Puis Astra, elle demanda si c'était Aziel qui avait chassé la sorcière et Gwëll savait pas parce qu'elle savait même pas qu'il y avait eu une sorcière, mais Astra, elle devait savoir, parce qu'elle était à Teylus et que, d'abord, Teylus, leur dortoir, il était juste à coté du labo. Mais ils avaient pas de chance parce qu'ils avaient pas de fenêtres. Gwëll préférait les fenêtres.


Je savais pas, pour la sorcière. J'espère que oui, parce que ça fait froid dans la dos, ça...

Elle priait, à vrai dire, pour que la sorcière soit partie parce que ça lui faisait super peur, d'être rentrée dans le repère d'une sorcière sans le savoir. Peut être même qu'à l'instant présent, la sorcière les espionnait et qu'elle préparait une potion magique super puissante pour les empoisonner et les punir d'être rentrées chez elles.
Et Gwëll imaginait déjà la vieille femme toute tordue avec des pustules et des longs cheveux noirs et mal coiffés en train de se frotter les mains et de ricaner. Elle frissonna et ses yeux, un peu fous, cherchaient partout des preuves que non, elle était partie et elle reviendrait pas, mais même les paillasses semblaient lui faire de gros yeux et lui dire de fuir et les tubes pensaient que c'était bien trop tard.

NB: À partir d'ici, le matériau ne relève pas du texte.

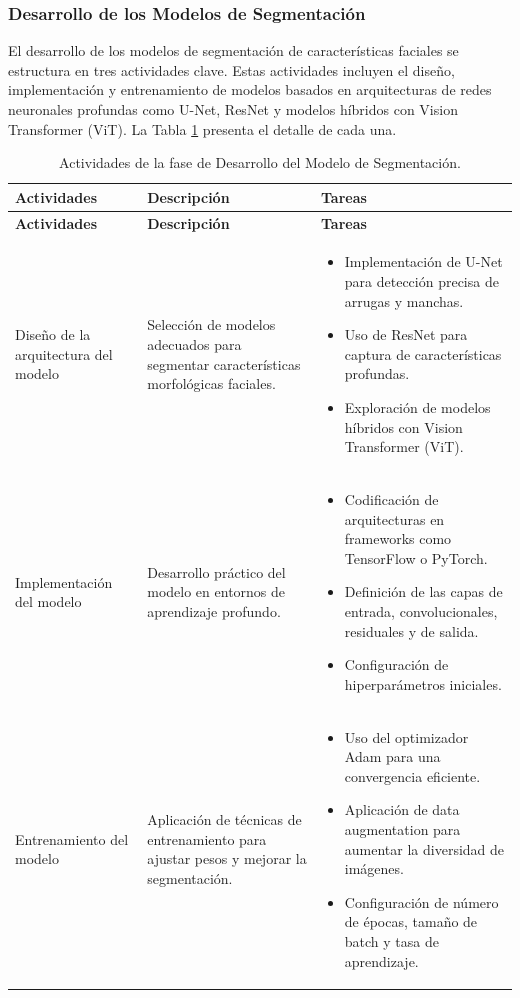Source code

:  \subsubsection{Desarrollo de los Modelos de Segmentación}
 El desarrollo de los modelos de segmentación de características faciales se estructura en tres actividades clave. Estas actividades incluyen el diseño, implementación y entrenamiento de modelos basados en arquitecturas de redes neuronales profundas como U-Net, ResNet y modelos híbridos con Vision Transformer (ViT). La Tabla \ref{tabla:actividades_segmentacion} presenta el detalle de cada una.

\vspace{2ex}
\begingroup
\renewcommand\arraystretch{1.2}
\begin{longtable}{p{4cm} p{6cm} p{6cm}}
\caption{Actividades de la fase de Desarrollo del Modelo de Segmentación.}
\label{tabla:actividades_segmentacion}\\
\toprule
\textbf{Actividades} & \textbf{Descripción} & \textbf{Tareas} \\
\midrule
\endfirsthead

\toprule
\textbf{Actividades} & \textbf{Descripción} & \textbf{Tareas} \\
\midrule
\endhead

\bottomrule
\endfoot

Diseño de la arquitectura del modelo & Selección de modelos adecuados para segmentar características morfológicas faciales. &
\begin{itemize}
    \item Implementación de U-Net para detección precisa de arrugas y manchas.
    \item Uso de ResNet para captura de características profundas.
    \item Exploración de modelos híbridos con Vision Transformer (ViT).
\end{itemize} \\

Implementación del modelo & Desarrollo práctico del modelo en entornos de aprendizaje profundo. &
\begin{itemize}
    \item Codificación de arquitecturas en frameworks como TensorFlow o PyTorch.
    \item Definición de las capas de entrada, convolucionales, residuales y de salida.
    \item Configuración de hiperparámetros iniciales.
\end{itemize} \\

Entrenamiento del modelo & Aplicación de técnicas de entrenamiento para ajustar pesos y mejorar la segmentación. &
\begin{itemize}
    \item Uso del optimizador Adam para una convergencia eficiente.
    \item Aplicación de data augmentation para aumentar la diversidad de imágenes.
    \item Configuración de número de épocas, tamaño de batch y tasa de aprendizaje.
\end{itemize} \\
\end{longtable}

Il y avait même un truc bizarre dans un pot qui se moquait d'elle parce qu'il savait bien ce qu'il leur arriverait et que c'était fini pour elles, qu'elles verraient plus jamais la lumière ni leurs amis ni rien.


Des issues secrètes ? Mais, ce serait super dangereux ! Oh, tu imagines si elle les avait piégées ? Il vaut mieux toucher à rien, là, on peut avoir foi en rien...

Maintenant qu'elle regardait bien, tout lui semblait terriblement effrayant et il s'en fallait de peu pour qu'elle claque des dents. D'effroi, pour sûr.
Et puis, prendre un passage secret... C'est super risqué, elles savaient même pas où elles finiraient même si la sorcière les avaient pas piégés.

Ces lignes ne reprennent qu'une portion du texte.